Contrary to many an opinion, the ANC's best friend these days is by now the infamous painting by Brett Murray. As things stand, they have reason to thank the artist for giving them a unique opportunity to further secure their core voting constituency from the further encroachment by the liberal infidels.
It may not have been the African National Congress’ intention when it first reacted to the painting by Brett Murray, but this is where things are headed – the party has been handed a golden opportunity to engage in dog-whistle politics, which it is utilising to a great extent.
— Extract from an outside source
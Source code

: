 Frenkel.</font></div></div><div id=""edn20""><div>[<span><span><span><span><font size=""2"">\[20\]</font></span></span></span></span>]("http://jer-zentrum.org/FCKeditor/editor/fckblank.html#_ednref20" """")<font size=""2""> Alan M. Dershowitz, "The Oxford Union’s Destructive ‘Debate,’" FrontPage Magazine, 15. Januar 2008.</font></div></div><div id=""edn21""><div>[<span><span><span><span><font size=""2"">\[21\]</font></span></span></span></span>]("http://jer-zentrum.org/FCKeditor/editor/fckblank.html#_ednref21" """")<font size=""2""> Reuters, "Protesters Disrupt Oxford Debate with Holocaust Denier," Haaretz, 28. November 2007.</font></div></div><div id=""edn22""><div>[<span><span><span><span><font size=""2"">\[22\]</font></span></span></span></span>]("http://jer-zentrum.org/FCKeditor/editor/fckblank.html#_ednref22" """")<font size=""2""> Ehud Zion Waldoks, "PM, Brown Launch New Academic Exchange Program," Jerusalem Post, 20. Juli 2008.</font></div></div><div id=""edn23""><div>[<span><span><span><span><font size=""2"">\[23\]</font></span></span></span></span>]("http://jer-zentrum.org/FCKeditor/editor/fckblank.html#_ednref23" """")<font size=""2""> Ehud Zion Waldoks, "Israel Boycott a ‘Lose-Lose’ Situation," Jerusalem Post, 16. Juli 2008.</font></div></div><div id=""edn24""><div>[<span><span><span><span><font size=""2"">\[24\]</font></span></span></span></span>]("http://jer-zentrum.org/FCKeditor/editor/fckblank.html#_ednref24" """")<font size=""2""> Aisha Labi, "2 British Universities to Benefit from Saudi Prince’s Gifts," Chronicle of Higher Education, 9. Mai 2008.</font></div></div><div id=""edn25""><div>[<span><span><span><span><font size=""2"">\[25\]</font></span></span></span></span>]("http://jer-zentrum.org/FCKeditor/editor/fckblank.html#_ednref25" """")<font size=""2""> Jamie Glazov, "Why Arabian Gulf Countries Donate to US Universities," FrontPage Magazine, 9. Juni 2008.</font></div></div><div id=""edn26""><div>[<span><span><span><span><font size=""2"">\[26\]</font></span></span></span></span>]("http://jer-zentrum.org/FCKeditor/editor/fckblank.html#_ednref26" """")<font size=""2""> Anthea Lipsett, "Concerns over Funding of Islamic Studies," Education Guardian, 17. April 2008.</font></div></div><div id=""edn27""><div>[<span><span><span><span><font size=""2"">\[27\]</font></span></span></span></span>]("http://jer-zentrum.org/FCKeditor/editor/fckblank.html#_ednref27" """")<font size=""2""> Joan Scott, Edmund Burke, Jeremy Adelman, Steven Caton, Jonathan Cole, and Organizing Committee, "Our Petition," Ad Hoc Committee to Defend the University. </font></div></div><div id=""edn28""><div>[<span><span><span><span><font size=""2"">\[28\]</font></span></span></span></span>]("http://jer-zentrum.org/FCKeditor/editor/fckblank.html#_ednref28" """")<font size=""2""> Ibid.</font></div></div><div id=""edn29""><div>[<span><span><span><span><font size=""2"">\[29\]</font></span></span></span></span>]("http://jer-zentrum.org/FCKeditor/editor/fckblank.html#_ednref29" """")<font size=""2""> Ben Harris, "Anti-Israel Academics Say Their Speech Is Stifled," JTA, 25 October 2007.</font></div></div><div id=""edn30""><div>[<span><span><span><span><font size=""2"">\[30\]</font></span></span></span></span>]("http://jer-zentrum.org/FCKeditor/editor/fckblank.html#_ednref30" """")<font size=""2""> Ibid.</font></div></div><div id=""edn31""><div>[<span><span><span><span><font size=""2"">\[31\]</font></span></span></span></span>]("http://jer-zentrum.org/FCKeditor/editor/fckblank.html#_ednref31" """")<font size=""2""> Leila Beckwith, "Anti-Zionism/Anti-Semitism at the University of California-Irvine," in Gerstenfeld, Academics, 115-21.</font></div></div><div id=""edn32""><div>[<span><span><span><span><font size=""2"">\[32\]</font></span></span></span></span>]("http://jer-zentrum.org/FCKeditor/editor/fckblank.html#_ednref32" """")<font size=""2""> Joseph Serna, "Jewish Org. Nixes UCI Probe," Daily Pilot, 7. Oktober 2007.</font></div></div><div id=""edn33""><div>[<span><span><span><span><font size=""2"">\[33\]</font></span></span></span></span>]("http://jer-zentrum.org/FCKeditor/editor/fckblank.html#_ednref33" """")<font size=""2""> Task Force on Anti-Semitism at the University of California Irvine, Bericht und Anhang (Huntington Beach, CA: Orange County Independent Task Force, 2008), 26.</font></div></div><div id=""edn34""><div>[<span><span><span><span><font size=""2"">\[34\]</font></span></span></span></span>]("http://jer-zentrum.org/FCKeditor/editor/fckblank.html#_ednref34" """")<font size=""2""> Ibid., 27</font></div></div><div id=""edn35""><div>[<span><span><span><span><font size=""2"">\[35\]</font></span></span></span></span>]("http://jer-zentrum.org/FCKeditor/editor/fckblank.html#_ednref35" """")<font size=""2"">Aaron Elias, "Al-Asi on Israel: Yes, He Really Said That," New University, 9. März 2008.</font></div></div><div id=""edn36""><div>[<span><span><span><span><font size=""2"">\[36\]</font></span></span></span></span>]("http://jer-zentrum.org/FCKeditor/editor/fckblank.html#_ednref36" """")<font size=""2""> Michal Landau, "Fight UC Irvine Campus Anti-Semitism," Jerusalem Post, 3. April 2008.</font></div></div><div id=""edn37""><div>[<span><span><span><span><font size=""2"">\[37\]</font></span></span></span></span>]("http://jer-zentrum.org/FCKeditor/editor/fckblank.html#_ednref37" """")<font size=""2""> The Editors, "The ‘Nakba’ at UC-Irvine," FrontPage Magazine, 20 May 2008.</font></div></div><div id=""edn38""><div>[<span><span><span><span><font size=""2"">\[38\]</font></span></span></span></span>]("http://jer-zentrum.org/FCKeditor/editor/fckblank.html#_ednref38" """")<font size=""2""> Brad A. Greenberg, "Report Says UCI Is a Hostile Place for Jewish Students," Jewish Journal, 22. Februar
The party first reacted on 17 May, after it had confirmed that this painting was indeed on display in the Goodman Gallery. It also learned that City Press had published the image in full on its website. Papers were filed by the party’s lawyers instructing the gallery and the paper to remove the image. When both refused, an application was made to the High Court, where the matter is due to be heard on Tuesday afternoon.
“It is in our view and we remain steadfast in that the image and the dignity of our President as both president of the ANC, president of the republic and as a human being has been dented by this so-called piece of art by Brett Murray at Goodman Gallery. We are also of the view that this distasteful depiction of the president has violated his individual right to dignity as contained in the Constitution of our country,” ANC spokesman Jackson Mthembu said.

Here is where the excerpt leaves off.